It all adds up to some deep, credible, familiar, comforting sense of how things probably really do work (or, in the case of the INS and the Red Cross, how things don’t work). There’s an intimacy to this paper-pushing, and a great fondness for systems themselves. Systems, it turns out, have humor and warmth. Systems, against expectations, often do their jobs—that may be the real message here.

But even a keen appreciation and understanding of the real circuitry of power still does not explain 700 pages and countless interviews in fifteen months (Brill says he used a few part-time assistants). You need some larger mania to explain this.

This is the part that undoubtedly has to do with proving something—of having to do it. The ambitious person’s equivalent of voices telling you to kill.

This is what makes you work in ways that ordinary people don’t or can’t or won’t. Nor do you stop there: For instance, Brill harangued Time magazine to give him a column, and, when he had exhausted everyone at Time, did the same at Newsweek, where, in fact, he made the deal, thereby leveraging the work on the book.

And even now, with the book done, Brill, you can be sure, is working the phones. I don’t like Brill and he doesn’t like me, but he took me to lunch and got me reading his book, and here I am praising it.

So, envy. There’s not a journalist who wouldn’t envy Brill’s book. It does it: surmounts the insurmountable, makes coherent the incoherent, delves deeper than anyone else.
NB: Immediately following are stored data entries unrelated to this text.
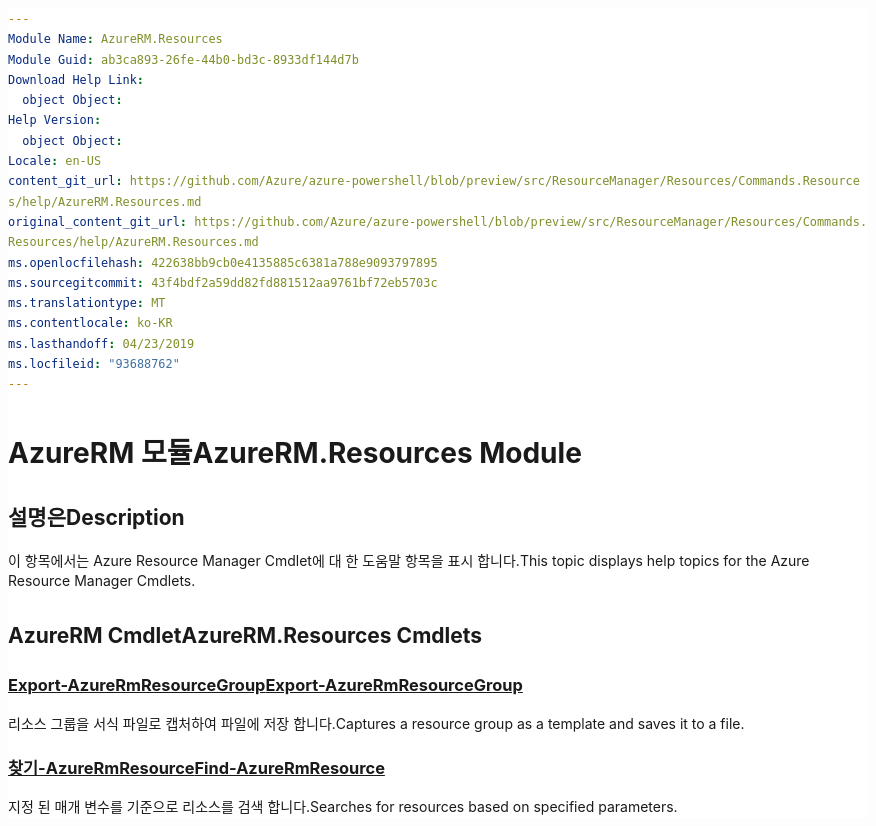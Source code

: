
 ```yaml
---
Module Name: AzureRM.Resources
Module Guid: ab3ca893-26fe-44b0-bd3c-8933df144d7b
Download Help Link:
  object Object: 
Help Version:
  object Object: 
Locale: en-US
content_git_url: https://github.com/Azure/azure-powershell/blob/preview/src/ResourceManager/Resources/Commands.Resources/help/AzureRM.Resources.md
original_content_git_url: https://github.com/Azure/azure-powershell/blob/preview/src/ResourceManager/Resources/Commands.Resources/help/AzureRM.Resources.md
ms.openlocfilehash: 422638bb9cb0e4135885c6381a788e9093797895
ms.sourcegitcommit: 43f4bdf2a59dd82fd881512aa9761bf72eb5703c
ms.translationtype: MT
ms.contentlocale: ko-KR
ms.lasthandoff: 04/23/2019
ms.locfileid: "93688762"
---
```

# <span data-ttu-id="9ce1c-101">AzureRM 모듈</span><span class="sxs-lookup"><span data-stu-id="9ce1c-101">AzureRM.Resources Module</span></span>
## <span data-ttu-id="9ce1c-102">설명은</span><span class="sxs-lookup"><span data-stu-id="9ce1c-102">Description</span></span>
<span data-ttu-id="9ce1c-103">이 항목에서는 Azure Resource Manager Cmdlet에 대 한 도움말 항목을 표시 합니다.</span><span class="sxs-lookup"><span data-stu-id="9ce1c-103">This topic displays help topics for the Azure Resource Manager Cmdlets.</span></span>

## <span data-ttu-id="9ce1c-104">AzureRM Cmdlet</span><span class="sxs-lookup"><span data-stu-id="9ce1c-104">AzureRM.Resources Cmdlets</span></span>
### [<span data-ttu-id="9ce1c-105">Export-AzureRmResourceGroup</span><span class="sxs-lookup"><span data-stu-id="9ce1c-105">Export-AzureRmResourceGroup</span></span>](Export-AzureRmResourceGroup.md)
<span data-ttu-id="9ce1c-106">리소스 그룹을 서식 파일로 캡처하여 파일에 저장 합니다.</span><span class="sxs-lookup"><span data-stu-id="9ce1c-106">Captures a resource group as a template and saves it to a file.</span></span>

### [<span data-ttu-id="9ce1c-107">찾기-AzureRmResource</span><span class="sxs-lookup"><span data-stu-id="9ce1c-107">Find-AzureRmResource</span></span>](Find-AzureRmResource.md)
<span data-ttu-id="9ce1c-108">지정 된 매개 변수를 기준으로 리소스를 검색 합니다.</span><span class="sxs-lookup"><span data-stu-id="9ce1c-108">Searches for resources based on specified parameters.</span></span>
And it finds a good story where it seems highly unlikely there would be one: the basic, factual, unsentimental account of lots of people getting their act together and getting the trains to run on time (Brill certainly thinks they are running on time).

And envy, too, for his tirelessness. It’s not just that he keeps going but that it’s with ever more energy. He’s a force of nature.

You’ve got to love him, it turns out. He’ll make you.